The brokerage maintained an “overweight” rating on the stock with a target price (TP) of INR 1,000, which signifies almost a 57% upside from its last close.
JP Morgan also expects the ongoing funding winter to reduce the competition for Paytm. “In our view, this could benefit Paytm as it is well funded to drive expansion,” it said.
Paytm shares saw a big correction after its listing last year. However, the stock has remained range-bound for the past few months. At the current level, Paytm shares are trading over 67% below their debut price.
In a short-term timeframe, the stock has been moving in a downtrend with lower-high lower-low formations, according to Kunal Shah, senior technical analyst at LKP Securities.
“For the stock to break on the upper end, it has to take out the level of INR 695… if that is taken out, we can see some further formation once the stock moves towards the level of INR 780-INR 790,” Shah said.
“The current view still remains bearish,” he said, adding that the support on the lower end is INR 580.
Zomato Among The Few Gainers This Week
After remaining range-bound for the past few weeks, Zomato shares regained momentum this week, ending Friday’s session over 2% higher at INR 62.35 on the BSE.
Before delving deeper into the stock’s movement, let’s take a look at the important company developments this week.
In The News For:
- Within a month of introducing Intercity Legends on a pilot basis, Zomato is looking at expanding the inter-city food delivery services to the top Indian cities in the next three months.
- Zomato is now testing lower charges for food delivery in lieu of a slightly delayed delivery in order to address the complaints around the platform charging high delivery fees.
- Brokerage Emkay Research initiated coverage on Zomato this week with a ‘buy’ rating TP of INR 90, signifying a 45% upside to the stock’s last close. The brokerage said that Zomato has a strong competitive advantage and its Hyperpure and Blinkit businesses are strategic fits for the core food delivery business.
Shares of Zomato are currently trading almost 45% lower from their debut price on the stock exchanges in July last year.

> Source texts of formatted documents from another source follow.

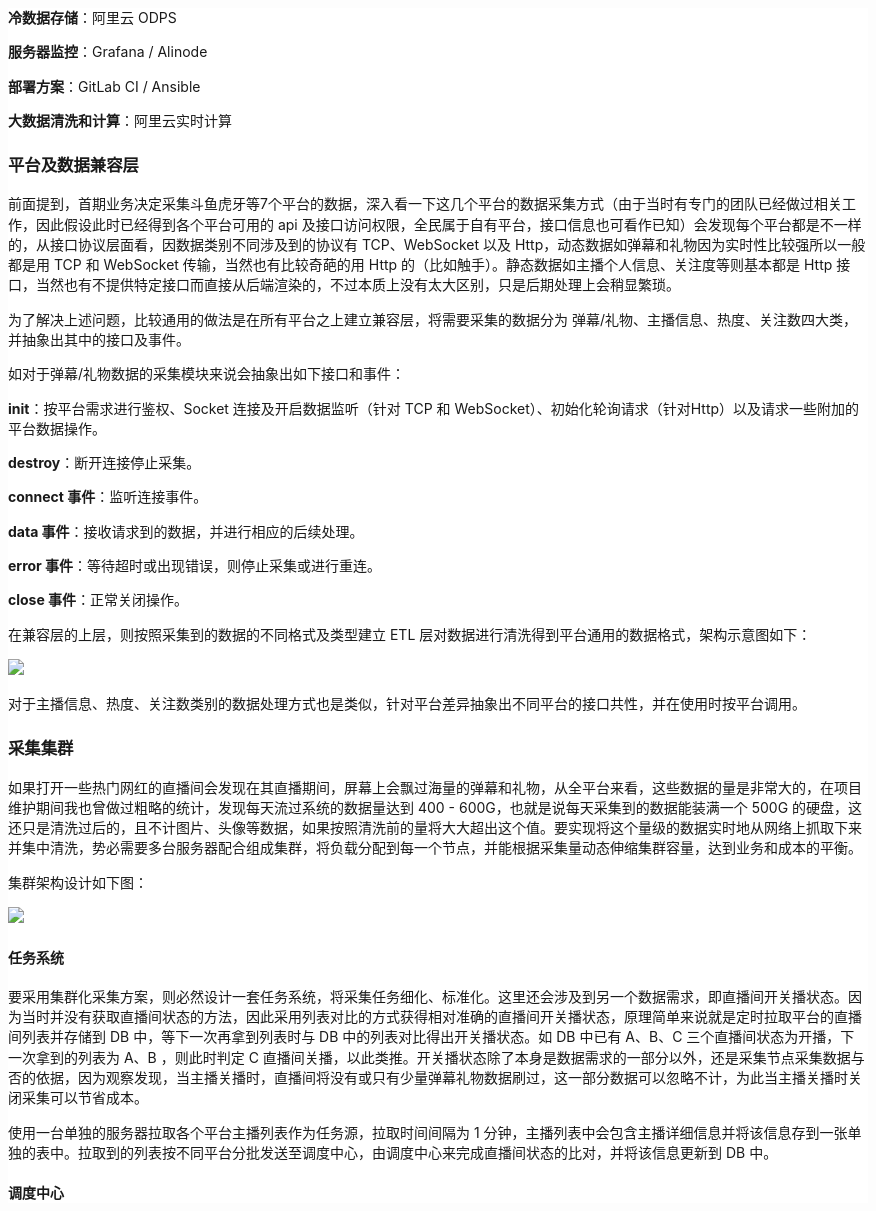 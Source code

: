 **冷数据存储**：阿里云 ODPS

**服务器监控**：Grafana / Alinode

**部署方案**：GitLab CI / Ansible

**大数据清洗和计算**：阿里云实时计算

### 平台及数据兼容层

前面提到，首期业务决定采集斗鱼虎牙等7个平台的数据，深入看一下这几个平台的数据采集方式（由于当时有专门的团队已经做过相关工作，因此假设此时已经得到各个平台可用的 api 及接口访问权限，全民属于自有平台，接口信息也可看作已知）会发现每个平台都是不一样的，从接口协议层面看，因数据类别不同涉及到的协议有 TCP、WebSocket 以及 Http，动态数据如弹幕和礼物因为实时性比较强所以一般都是用 TCP 和 WebSocket 传输，当然也有比较奇葩的用 Http 的（比如触手）。静态数据如主播个人信息、关注度等则基本都是 Http 接口，当然也有不提供特定接口而直接从后端渲染的，不过本质上没有太大区别，只是后期处理上会稍显繁琐。

为了解决上述问题，比较通用的做法是在所有平台之上建立兼容层，将需要采集的数据分为 弹幕/礼物、主播信息、热度、关注数四大类，并抽象出其中的接口及事件。

如对于弹幕/礼物数据的采集模块来说会抽象出如下接口和事件：

**init**：按平台需求进行鉴权、Socket 连接及开启数据监听（针对 TCP 和 WebSocket）、初始化轮询请求（针对Http）以及请求一些附加的平台数据操作。

**destroy**：断开连接停止采集。

**connect 事件**：监听连接事件。

**data 事件**：接收请求到的数据，并进行相应的后续处理。

**error 事件**：等待超时或出现错误，则停止采集或进行重连。

**close 事件**：正常关闭操作。

在兼容层的上层，则按照采集到的数据的不同格式及类型建立 ETL 层对数据进行清洗得到平台通用的数据格式，架构示意图如下：

![](/live-data-fetch-etl.png)

对于主播信息、热度、关注数类别的数据处理方式也是类似，针对平台差异抽象出不同平台的接口共性，并在使用时按平台调用。

### 采集集群

如果打开一些热门网红的直播间会发现在其直播期间，屏幕上会飘过海量的弹幕和礼物，从全平台来看，这些数据的量是非常大的，在项目维护期间我也曾做过粗略的统计，发现每天流过系统的数据量达到 400 - 600G，也就是说每天采集到的数据能装满一个 500G 的硬盘，这还只是清洗过后的，且不计图片、头像等数据，如果按照清洗前的量将大大超出这个值。要实现将这个量级的数据实时地从网络上抓取下来并集中清洗，势必需要多台服务器配合组成集群，将负载分配到每一个节点，并能根据采集量动态伸缩集群容量，达到业务和成本的平衡。

集群架构设计如下图：

![](/live-data-fetch-cluster.png)

#### 任务系统

要采用集群化采集方案，则必然设计一套任务系统，将采集任务细化、标准化。这里还会涉及到另一个数据需求，即直播间开关播状态。因为当时并没有获取直播间状态的方法，因此采用列表对比的方式获得相对准确的直播间开关播状态，原理简单来说就是定时拉取平台的直播间列表并存储到 DB 中，等下一次再拿到列表时与 DB 中的列表对比得出开关播状态。如 DB 中已有 A、B、C 三个直播间状态为开播，下一次拿到的列表为 A、B ，则此时判定 C 直播间关播，以此类推。开关播状态除了本身是数据需求的一部分以外，还是采集节点采集数据与否的依据，因为观察发现，当主播关播时，直播间将没有或只有少量弹幕礼物数据刷过，这一部分数据可以忽略不计，为此当主播关播时关闭采集可以节省成本。

使用一台单独的服务器拉取各个平台主播列表作为任务源，拉取时间间隔为 1 分钟，主播列表中会包含主播详细信息并将该信息存到一张单独的表中。拉取到的列表按不同平台分批发送至调度中心，由调度中心来完成直播间状态的比对，并将该信息更新到 DB 中。

#### 调度中心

“For the October series, the charts are looking good for Zomato. The stock has been respecting its 50-day moving average (DMA) and has been seeing some buying actions from the lower levels,” observed Shah.

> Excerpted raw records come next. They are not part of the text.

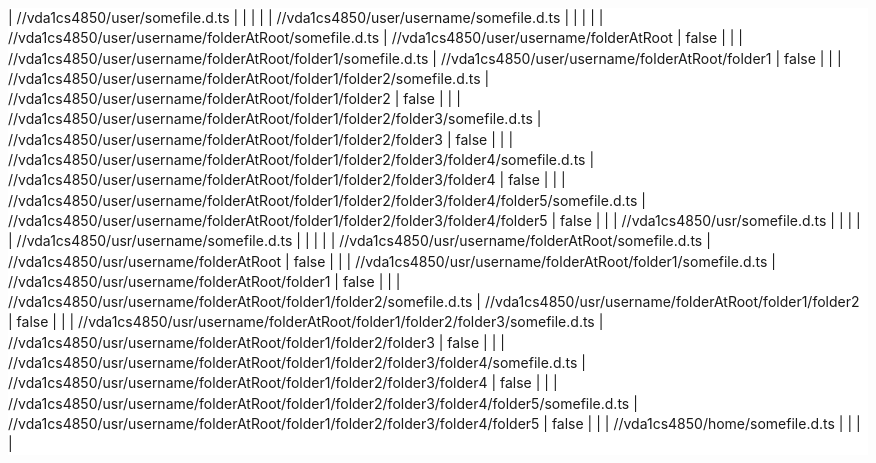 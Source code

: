 | //vda1cs4850/user/somefile.d.ts                                                                          |                                                                                                          |           |                                                                                                          |
| //vda1cs4850/user/username/somefile.d.ts                                                                 |                                                                                                          |           |                                                                                                          |
| //vda1cs4850/user/username/folderAtRoot/somefile.d.ts                                                    | //vda1cs4850/user/username/folderAtRoot                                                                  | false     |                                                                                                          |
| //vda1cs4850/user/username/folderAtRoot/folder1/somefile.d.ts                                            | //vda1cs4850/user/username/folderAtRoot/folder1                                                          | false     |                                                                                                          |
| //vda1cs4850/user/username/folderAtRoot/folder1/folder2/somefile.d.ts                                    | //vda1cs4850/user/username/folderAtRoot/folder1/folder2                                                  | false     |                                                                                                          |
| //vda1cs4850/user/username/folderAtRoot/folder1/folder2/folder3/somefile.d.ts                            | //vda1cs4850/user/username/folderAtRoot/folder1/folder2/folder3                                          | false     |                                                                                                          |
| //vda1cs4850/user/username/folderAtRoot/folder1/folder2/folder3/folder4/somefile.d.ts                    | //vda1cs4850/user/username/folderAtRoot/folder1/folder2/folder3/folder4                                  | false     |                                                                                                          |
| //vda1cs4850/user/username/folderAtRoot/folder1/folder2/folder3/folder4/folder5/somefile.d.ts            | //vda1cs4850/user/username/folderAtRoot/folder1/folder2/folder3/folder4/folder5                          | false     |                                                                                                          |
| //vda1cs4850/usr/somefile.d.ts                                                                           |                                                                                                          |           |                                                                                                          |
| //vda1cs4850/usr/username/somefile.d.ts                                                                  |                                                                                                          |           |                                                                                                          |
| //vda1cs4850/usr/username/folderAtRoot/somefile.d.ts                                                     | //vda1cs4850/usr/username/folderAtRoot                                                                   | false     |                                                                                                          |
| //vda1cs4850/usr/username/folderAtRoot/folder1/somefile.d.ts                                             | //vda1cs4850/usr/username/folderAtRoot/folder1                                                           | false     |                                                                                                          |
| //vda1cs4850/usr/username/folderAtRoot/folder1/folder2/somefile.d.ts                                     | //vda1cs4850/usr/username/folderAtRoot/folder1/folder2                                                   | false     |                                                                                                          |
| //vda1cs4850/usr/username/folderAtRoot/folder1/folder2/folder3/somefile.d.ts                             | //vda1cs4850/usr/username/folderAtRoot/folder1/folder2/folder3                                           | false     |                                                                                                          |
| //vda1cs4850/usr/username/folderAtRoot/folder1/folder2/folder3/folder4/somefile.d.ts                     | //vda1cs4850/usr/username/folderAtRoot/folder1/folder2/folder3/folder4                                   | false     |                                                                                                          |
| //vda1cs4850/usr/username/folderAtRoot/folder1/folder2/folder3/folder4/folder5/somefile.d.ts             | //vda1cs4850/usr/username/folderAtRoot/folder1/folder2/folder3/folder4/folder5                           | false     |                                                                                                          |
| //vda1cs4850/home/somefile.d.ts                                                                          |                                                                                                          |           |                                                                                                          |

The 50-DMA is placed around the level of INR 57, so it is a strong support for the stock on the downside. On the upside, there could be a breakout above INR 65, once that is crossed, it is supposed to reach its 200-DMA, which is at INR 79, said Shah.

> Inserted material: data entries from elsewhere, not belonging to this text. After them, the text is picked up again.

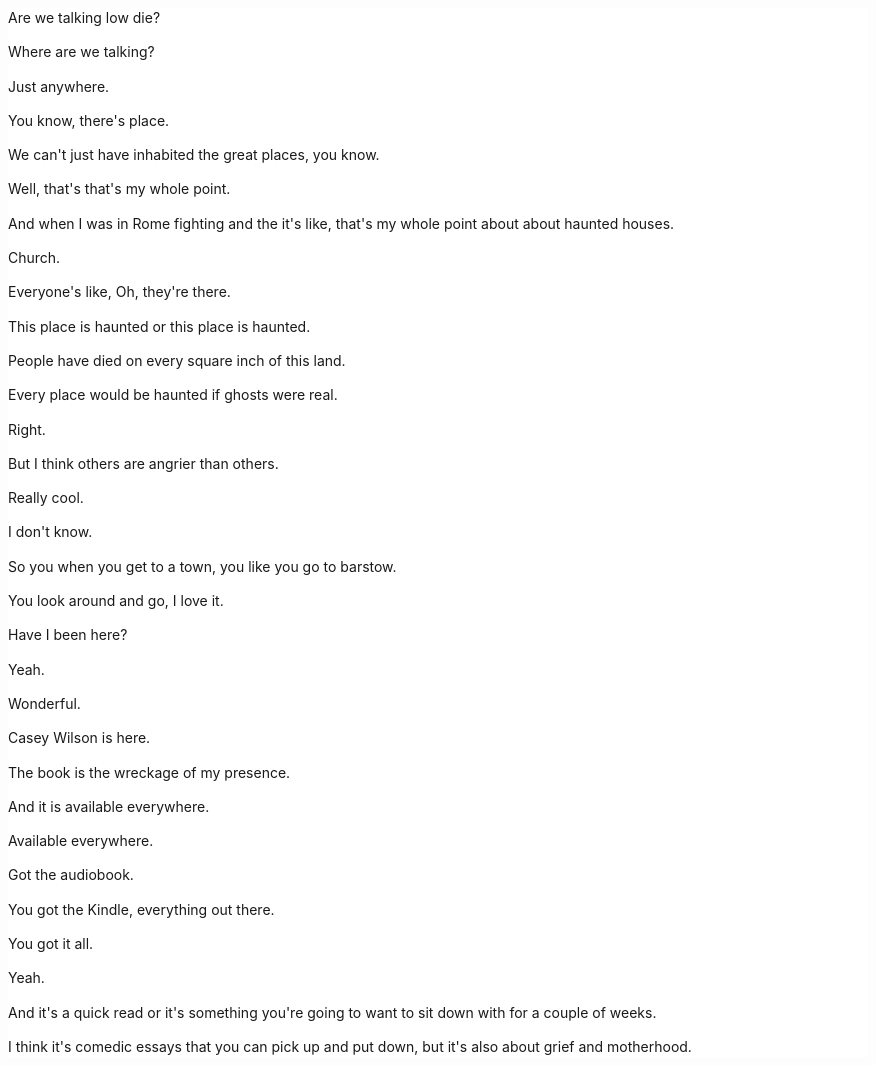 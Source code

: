 Are we talking low die?

Where are we talking?

Just anywhere.

You know, there's place.

We can't just have inhabited the great places, you know.

Well, that's that's my whole point.

And when I was in Rome fighting and the it's like, that's my whole point about about haunted houses.

Church.

Everyone's like, Oh, they're there.

This place is haunted or this place is haunted.

People have died on every square inch of this land.

Every place would be haunted if ghosts were real.

Right.

But I think others are angrier than others.

Really cool.

I don't know.

So you when you get to a town, you like you go to barstow.

You look around and go, I love it.

Have I been here?

Yeah.

Wonderful.

Casey Wilson is here.

The book is the wreckage of my presence.

And it is available everywhere.

Available everywhere.

Got the audiobook.

You got the Kindle, everything out there.

You got it all.

Yeah.

And it's a quick read or it's something you're going to want to sit down with for a couple of weeks.

I think it's comedic essays that you can pick up and put down, but it's also about grief and motherhood.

“So, the overall structure looks quite bullish from the current level. We could see a breakout in the coming week,” he added.
Delhivery Stock Continues To Remain Range-Bound
After being on an upward trend for a few months post its public markets debut this year, shares of Delhivery have been seeing sideways movements over the last one month or so.
Last week, BofA Securities reiterated its bullish stance on the stock, saying that the festive season would help the logistics startup in near-term volumes. However, it failed to bring any significant movement in the share price.
Delhivery witnessed a sharp fall at the start of the week, but saw a V-shaped recovery and recouped most of the losses. The stock ended the week 0.7% lower at INR 582.45.
“For Delhivery, we have seen multiple resistance around INR 600. It has been unable to surpass this level and has attended this level two times in recent times,” said LKP Securities’ Shah.
Fresh buying can only be expected after the stock crosses the INR 600 level. On the lower end, the support is at INR 560 zone, he added.
Shah also noted that the stock has not seen significant volumes either on the buy or sell side over the last month, and is stuck between INR 560-INR 600 levels.